Pisciotta (olive oil cake)

October 1, 2012
by Jack McNulty
Pisciotta (olive oil cake)

Baking a cake with olive oil? I know, this does sound strange at first to many who are used to baking with traditional fats (think butter), but the result with olive oil is a very light tasting product resembling a sponge cake. The absence of butter allows the other flavors to become more prevalent making this cake a truly delicious and fresh-tasting revelation.

Any fat acts as a shortening in baking, because it ‘shortens’ gluten strands and tenderizes the product. Most professional bakers use shortenings made from vegetable oils. The liquid fats are made solid during the manufacturing process and the fats become hydrogenated…and these types of fats are not very health-friendly. Hydrogenated fats are mostly used because of cost considerations. They are far less expensive than butter, and they will create products with a longer shelf life. Good for the manufacturer…bad for the consumer.

Most hydrogenated shortenings are intentionally flavorless and leave an unpleasant coating in the mouth. Fresh butter on the other hand has a highly desirable flavor and melts nicely in the mouth. Butter does cost more than hydrogenated fats and has less shelf life. But for the home baker, these factors seldom come into play.
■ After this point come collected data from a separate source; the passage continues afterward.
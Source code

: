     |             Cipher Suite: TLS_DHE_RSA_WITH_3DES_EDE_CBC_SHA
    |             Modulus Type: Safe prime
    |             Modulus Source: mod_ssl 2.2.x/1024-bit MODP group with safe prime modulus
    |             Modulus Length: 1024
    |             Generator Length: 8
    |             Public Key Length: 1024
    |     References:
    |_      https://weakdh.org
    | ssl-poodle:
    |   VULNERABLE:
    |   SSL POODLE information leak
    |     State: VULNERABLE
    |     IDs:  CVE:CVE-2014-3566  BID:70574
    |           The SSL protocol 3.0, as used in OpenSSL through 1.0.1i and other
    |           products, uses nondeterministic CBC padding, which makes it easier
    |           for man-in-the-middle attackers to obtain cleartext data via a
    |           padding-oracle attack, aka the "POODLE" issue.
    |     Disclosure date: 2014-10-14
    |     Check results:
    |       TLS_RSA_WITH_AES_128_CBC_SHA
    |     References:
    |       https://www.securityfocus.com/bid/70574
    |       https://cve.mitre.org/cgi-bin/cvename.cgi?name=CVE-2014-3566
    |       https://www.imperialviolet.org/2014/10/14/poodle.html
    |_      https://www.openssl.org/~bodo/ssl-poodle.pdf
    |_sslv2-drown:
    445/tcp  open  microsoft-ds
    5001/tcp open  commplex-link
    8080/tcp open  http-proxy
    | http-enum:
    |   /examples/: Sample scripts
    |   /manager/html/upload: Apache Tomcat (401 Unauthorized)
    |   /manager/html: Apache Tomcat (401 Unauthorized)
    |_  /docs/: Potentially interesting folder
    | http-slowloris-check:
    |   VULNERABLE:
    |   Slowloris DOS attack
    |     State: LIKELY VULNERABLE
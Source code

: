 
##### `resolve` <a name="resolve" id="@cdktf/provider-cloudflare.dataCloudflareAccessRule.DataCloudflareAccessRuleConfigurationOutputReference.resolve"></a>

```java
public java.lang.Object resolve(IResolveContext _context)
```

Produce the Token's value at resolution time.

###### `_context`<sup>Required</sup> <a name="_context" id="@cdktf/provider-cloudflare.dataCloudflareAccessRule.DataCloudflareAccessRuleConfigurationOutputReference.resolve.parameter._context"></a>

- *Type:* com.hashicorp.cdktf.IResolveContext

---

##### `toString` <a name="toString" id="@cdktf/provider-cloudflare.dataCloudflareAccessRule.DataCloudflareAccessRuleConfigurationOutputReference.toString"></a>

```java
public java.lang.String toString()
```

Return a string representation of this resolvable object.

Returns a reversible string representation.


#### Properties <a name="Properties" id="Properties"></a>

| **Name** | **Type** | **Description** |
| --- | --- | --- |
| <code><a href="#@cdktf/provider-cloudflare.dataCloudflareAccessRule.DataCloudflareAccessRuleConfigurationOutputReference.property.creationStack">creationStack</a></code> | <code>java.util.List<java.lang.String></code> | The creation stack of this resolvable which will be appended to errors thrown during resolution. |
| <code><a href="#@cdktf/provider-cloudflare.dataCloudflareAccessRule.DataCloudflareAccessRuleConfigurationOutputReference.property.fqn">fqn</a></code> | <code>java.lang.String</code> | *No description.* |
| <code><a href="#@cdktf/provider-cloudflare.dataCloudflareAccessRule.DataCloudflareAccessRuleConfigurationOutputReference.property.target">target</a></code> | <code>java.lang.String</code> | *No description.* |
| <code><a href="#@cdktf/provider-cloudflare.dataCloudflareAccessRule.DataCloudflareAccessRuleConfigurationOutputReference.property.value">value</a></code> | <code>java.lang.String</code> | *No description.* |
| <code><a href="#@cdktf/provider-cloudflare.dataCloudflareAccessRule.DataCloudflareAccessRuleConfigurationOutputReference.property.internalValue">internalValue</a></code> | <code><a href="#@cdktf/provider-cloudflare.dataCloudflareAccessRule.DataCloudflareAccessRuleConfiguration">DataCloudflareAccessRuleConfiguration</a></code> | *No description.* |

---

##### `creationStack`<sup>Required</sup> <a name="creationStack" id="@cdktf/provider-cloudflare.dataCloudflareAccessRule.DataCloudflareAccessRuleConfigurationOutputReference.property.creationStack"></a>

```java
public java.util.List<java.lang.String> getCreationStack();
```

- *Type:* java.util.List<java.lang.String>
So why change fats now? Well, my two reasons are really quite simple. I think olive oil is a healthier fat alternative and I like the way olive oil performs in baking vs. butter. Butter makes such a big impression in the final product; it simply selfishly takes over and will not allow the other flavors to be recognized.

When I came across a version of olive oil cake some years ago from Marcella Hazan’s classic book on Italian cooking, well I knew I needed to experiment and try out the cake. It was stunning and I was immediately convinced on the merits of baking with olive oil.
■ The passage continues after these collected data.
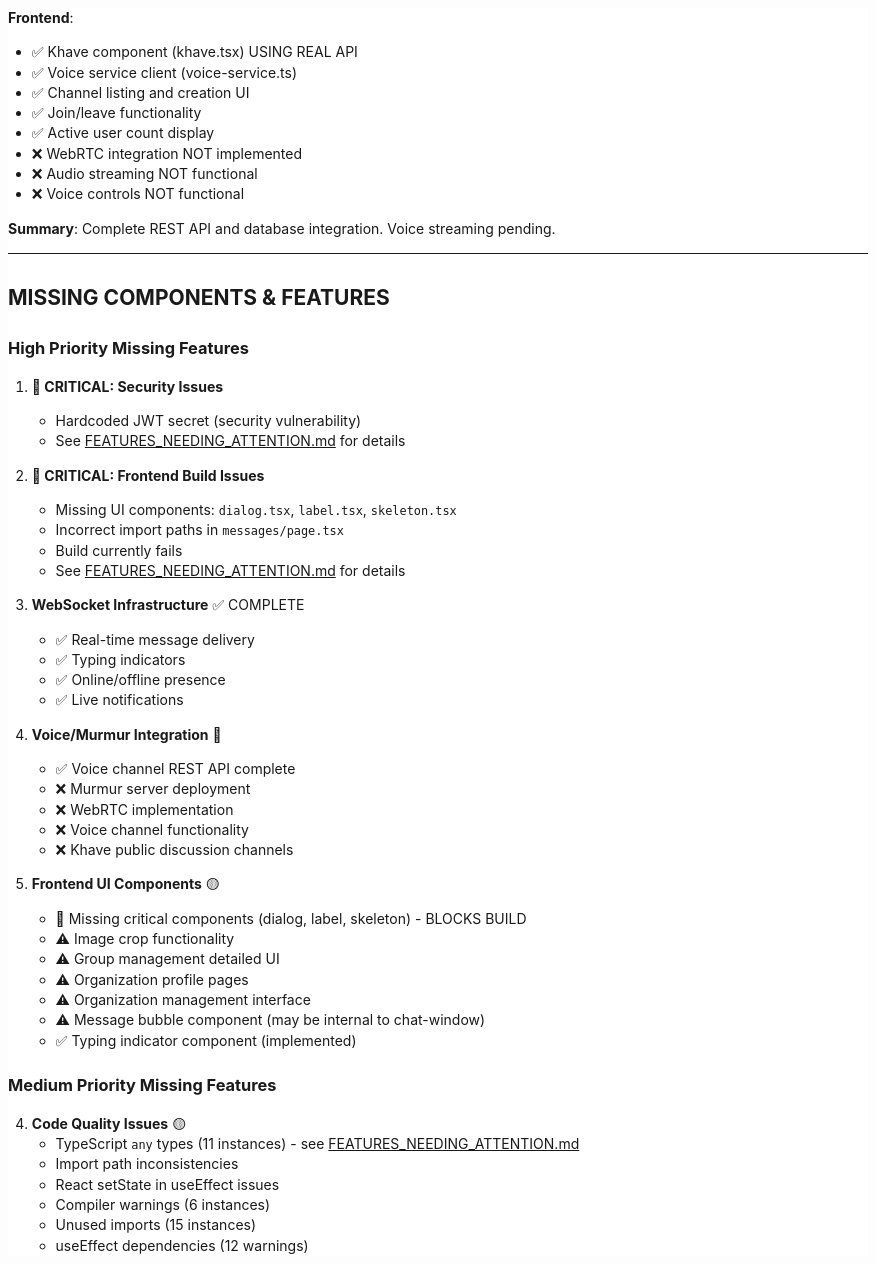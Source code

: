 **Frontend**:
- ✅ Khave component (khave.tsx) USING REAL API
- ✅ Voice service client (voice-service.ts)
- ✅ Channel listing and creation UI
- ✅ Join/leave functionality
- ✅ Active user count display
- ❌ WebRTC integration NOT implemented
- ❌ Audio streaming NOT functional
- ❌ Voice controls NOT functional

**Summary**: Complete REST API and database integration. Voice streaming pending.

---

## MISSING COMPONENTS & FEATURES

### High Priority Missing Features

1. **🔴 CRITICAL: Security Issues** 
   - Hardcoded JWT secret (security vulnerability)
   - See [FEATURES_NEEDING_ATTENTION.md](FEATURES_NEEDING_ATTENTION.md) for details
   
2. **🔴 CRITICAL: Frontend Build Issues**
   - Missing UI components: `dialog.tsx`, `label.tsx`, `skeleton.tsx`
   - Incorrect import paths in `messages/page.tsx`
   - Build currently fails
   - See [FEATURES_NEEDING_ATTENTION.md](FEATURES_NEEDING_ATTENTION.md) for details

3. **WebSocket Infrastructure** ✅ COMPLETE
   - ✅ Real-time message delivery
   - ✅ Typing indicators
   - ✅ Online/offline presence
   - ✅ Live notifications

4. **Voice/Murmur Integration** 🔴
   - ✅ Voice channel REST API complete
   - ❌ Murmur server deployment
   - ❌ WebRTC implementation
   - ❌ Voice channel functionality
   - ❌ Khave public discussion channels

5. **Frontend UI Components** 🟡
   - 🔴 Missing critical components (dialog, label, skeleton) - BLOCKS BUILD
   - ⚠️ Image crop functionality
   - ⚠️ Group management detailed UI
   - ⚠️ Organization profile pages
   - ⚠️ Organization management interface
   - ⚠️ Message bubble component (may be internal to chat-window)
   - ✅ Typing indicator component (implemented)

### Medium Priority Missing Features

4. **Code Quality Issues** 🟡
   - TypeScript `any` types (11 instances) - see [FEATURES_NEEDING_ATTENTION.md](FEATURES_NEEDING_ATTENTION.md)
   - Import path inconsistencies
   - React setState in useEffect issues
   - Compiler warnings (6 instances)
   - Unused imports (15 instances)
   - useEffect dependencies (12 warnings)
I no longer eat any dairy products…but I still enjoy baking and especially eating sweet cakes, cookies, pies, etc. So I needed to learn how to effectively use olive oil as a replacement to butter or other shortenings in various recipes. I looked at the composition of butter, which is comprised of 80-82% fat, 13-15% water and 5% milk solids. By replacing the butter amounts in a cake recipe with 75% olive oil (yes, it is important to weigh your ingredients), I was able to replace the fat content. The water was also easy to compensate for by simply adding the appropriate amount by weight to the liquid ingredients. The milk solids were a bit more challenging. Oils are liquid fats, and they tend to have the problem of spreading through a batter or dough too thoroughly and shorten the gluten too much. The latter problem was not a problem for me because I like cakes which are flaky in their texture. Spreading through the dough too much is evident when mixing the batter and I concluded this was more of an emulsion problem than anything else. By adding corn starch to the recipe, I was able to get the spreading problem under control.
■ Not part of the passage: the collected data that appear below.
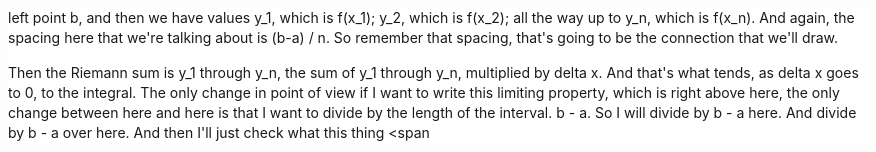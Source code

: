   <span m='148310'>left point</span> <span m='148730'>b,</span> <span
  m='149940'>and</span> <span m='150230'>then</span> <span m='150320'>we</span>
  <span m='150410'>have</span> <span m='150620'>values</span> <span
  m='151440'>y_1,</span> <span m='152130'>which</span> <span
  m='152320'>is</span> <span m='152700'>f(x_1);</span> <span
  m='154320'>y_2,</span> <span m='155290'>which</span> <span
  m='155610'>is</span> <span m='155750'>f(x_2);</span> <span
  m='158240'>all</span> <span m='158400'>the</span> <span m='158500'>way</span>
  <span m='158620'>up</span> <span m='158750'>to</span> <span
  m='158870'>y_n,</span> <span m='159140'>which</span> <span
  m='159800'>is</span> <span m='159980'>f(x_n).</span> <span
  m='163040'>And</span> <span m='163170'>again,</span> <span
  m='163710'>the</span> <span m='163990'>spacing</span> <span m='164980'>here
  that</span> <span m='165490'>we're</span> <span m='165740'>talking</span>
  <span m='166190'>about</span> <span m='167050'>is</span> <span
  m='167500'>(b-a) / n.</span> <span m='170690'>So</span> <span
  m='170830'>remember</span> <span m='171220'>that</span> <span
  m='171490'>spacing,</span> <span m='172020'>that's</span> <span
  m='172230'>going to</span> <span m='172450'>be</span> <span
  m='172540'>the</span> <span m='172640'>connection</span> <span
  m='173920'>that</span> <span m='174060'>we'll</span> <span
  m='174220'>draw.</span> </p><p><span m='177100'>Then</span> <span
  m='178630'>the</span> <span m='178930'>Riemann</span> <span
  m='179420'>sum</span> <span m='184280'>is</span> <span m='185060'>y_1</span>
  <span m='186510'>through</span> <span m='186910'>y_n, the</span> <span
  m='187270'>sum</span> <span m='187540'>of</span> <span m='187650'>y_1</span>
  <span m='188070'>through</span> <span m='188440'>y_n,</span> <span
  m='189290'>multiplied</span> <span m='190620'>by</span> <span
  m='190800'>delta</span> <span m='191230'>x.</span> <span m='192080'>And</span>
  <span m='192330'>that's</span> <span m='192550'>what</span> <span
  m='192770'>tends,</span> <span m='193340'>as</span> <span
  m='193610'>delta</span> <span m='193930'>x</span> <span m='194230'>goes</span>
  <span m='194500'>to</span> <span m='194610'>0,</span> <span
  m='195430'>to</span> <span m='195560'>the</span> <span
  m='195680'>integral.</span> <span m='203400'>The</span> <span
  m='203700'>only</span> <span m='204020'>change</span> <span
  m='204710'>in</span> <span m='204860'>point</span> <span m='205210'>of</span>
  <span m='205300'>view</span> <span m='205750'>if</span> <span
  m='205980'>I</span> <span m='206060'>want</span> <span m='206290'>to</span>
  <span m='206350'>write</span> <span m='206840'>this</span> <span
  m='207300'>limiting</span> <span m='207800'>property,</span> <span
  m='208240'>which</span> <span m='208450'>is</span> <span
  m='208560'>right</span> <span m='208800'>above</span> <span
  m='209150'>here,</span> <span m='211890'>the</span> <span
  m='211990'>only</span> <span m='212180'>change</span> <span
  m='212640'>between</span> <span m='213060'>here</span> <span
  m='213780'>and</span> <span m='213950'>here</span> <span m='214600'>is</span>
  <span m='214800'>that</span> <span m='214940'>I</span> <span
  m='215020'>want</span> <span m='215260'>to</span> <span
  m='215350'>divide</span> <span m='216070'>by</span> <span
  m='216340'>the</span> <span m='216520'>length</span> <span
  m='216810'>of</span> <span m='216900'>the</span> <span
  m='217010'>interval.</span> <span m='217600'>b</span> <span
  m='217740'>-</span> <span m='218150'>a.</span> <span m='218850'>So</span>
  <span m='219380'>I</span> <span m='219570'>will</span> <span
  m='219730'>divide</span> <span m='220230'>by</span> <span m='220410'>b</span>
  <span m='220600'>- a</span> <span m='221620'>here.</span> <span
  m='222000'>And</span> <span m='222240'>divide</span> <span
  m='222490'>by</span> <span m='222670'>b</span> <span m='222850'>-</span> <span
  m='223210'>a</span> <span m='224370'>over</span> <span m='224630'>here.</span>
  <span m='228230'>And</span> <span m='228490'>then</span> <span
  m='229440'>I'll</span> <span m='229780'>just</span> <span
  m='230040'>check</span> <span m='230810'>what</span> <span
  m='231230'>this</span> <span m='231430'>thing</span> <span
My next question was simply which olive oil I should use. I did experiment with several different Italian oils and I came to the conclusion the northern regions worked best. These were oils from Verona and Liguria, which tend to be light and fruity. Tuscan oils were simply too strong for baking, leaving a noticeable presence in the final product. Sicilian oils also worked well, but they also left a slight note behind – something which does not offend me.

Give this recipe a try and see what you think. Maybe you will also be convinced…

 

Pisciotta

2 eggs
125 gr. fine sugar
80 gr. dry Marsala wine
80 gr. rice milk (you can also use soy or almond milk)
175 gr. extra virgin olive oil
25 gr. corn starch
250 gr. all-purpose flour
10 gr. baking powder
zest of one lemon
pinch of salt

Break the eggs into a bowl and beat them with all the sugar until they become pale and foamy. Add the Marsala, milk and olive oil. Mix well. Combine the flour, starch, baking powder, lemon zest and salt in separate bowl. Fold the flour mixture into the egg mixture without over mixing. Grease the inside of a 2-liter tube pan with olive oil. Pour the batter into the pan and bake in the upper third of a pre-heated 180° C oven for 20 minutes, then reduce the heat to 160° C and bake an additional 30-40 minutes. The cake is done when a knife inserted into the middle comes out clean. Let the cake cool for about 10 minutes, loosen it from the sides of the pan with a knife blade, turn it over to unmold it, and place the cake on a cooling rack until it comes to room temperature. Enjoy with a fruit sauce or jam.